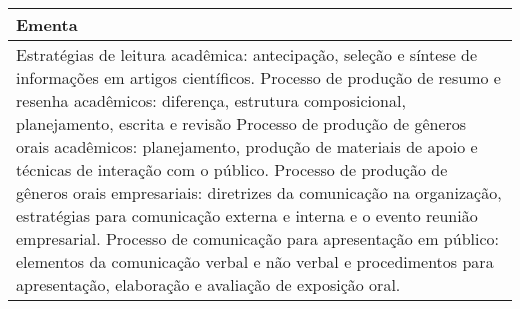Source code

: \begin{quadro}[h!]
\begin{tabular}{|p{3cm} p{2cm} p{3cm} p{2cm} p{3cm} p{2cm}|}
\multicolumn{6}{|p{15cm}|}{\cellcolor{blue1} Ementa} \\\hline
\hline\multicolumn{6}{|p{15cm}|}{\scriptsize Estratégias de leitura acadêmica: antecipação, seleção e síntese de informações em artigos científicos.              Processo de produção de resumo e resenha acadêmicos: diferença, estrutura composicional, planejamento, escrita e revisão Processo de produção de gêneros orais acadêmicos: planejamento, produção de materiais de apoio e técnicas de interação com o público. Processo de produção de gêneros orais empresariais: diretrizes da comunicação na organização, estratégias para comunicação externa e interna e o evento reunião empresarial. Processo de comunicação para apresentação em público: elementos da comunicação verbal e não verbal e procedimentos para apresentação, elaboração e avaliação de exposição oral.}\\\hline
\hline
	\end{tabular}
\end{quadro}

--*--

(THE TASK): From the first line to the last, return the records exactly and leave the pictures behind.

(ANSWER TO THIS PROBLEM):
Source code

: \begin{quadro}[h!]
\begin{tabular}{|p{3cm} p{2cm} p{3cm} p{2cm} p{3cm} p{2cm}|}
\multicolumn{6}{|p{15cm}|}{\cellcolor{blue1} Ementa} \\\hline
\hline\multicolumn{6}{|p{15cm}|}{\scriptsize Estratégias de leitura acadêmica: antecipação, seleção e síntese de informações em artigos científicos.              Processo de produção de resumo e resenha acadêmicos: diferença, estrutura composicional, planejamento, escrita e revisão Processo de produção de gêneros orais acadêmicos: planejamento, produção de materiais de apoio e técnicas de interação com o público. Processo de produção de gêneros orais empresariais: diretrizes da comunicação na organização, estratégias para comunicação externa e interna e o evento reunião empresarial. Processo de comunicação para apresentação em público: elementos da comunicação verbal e não verbal e procedimentos para apresentação, elaboração e avaliação de exposição oral.}\\\hline
\hline
	\end{tabular}
\end{quadro}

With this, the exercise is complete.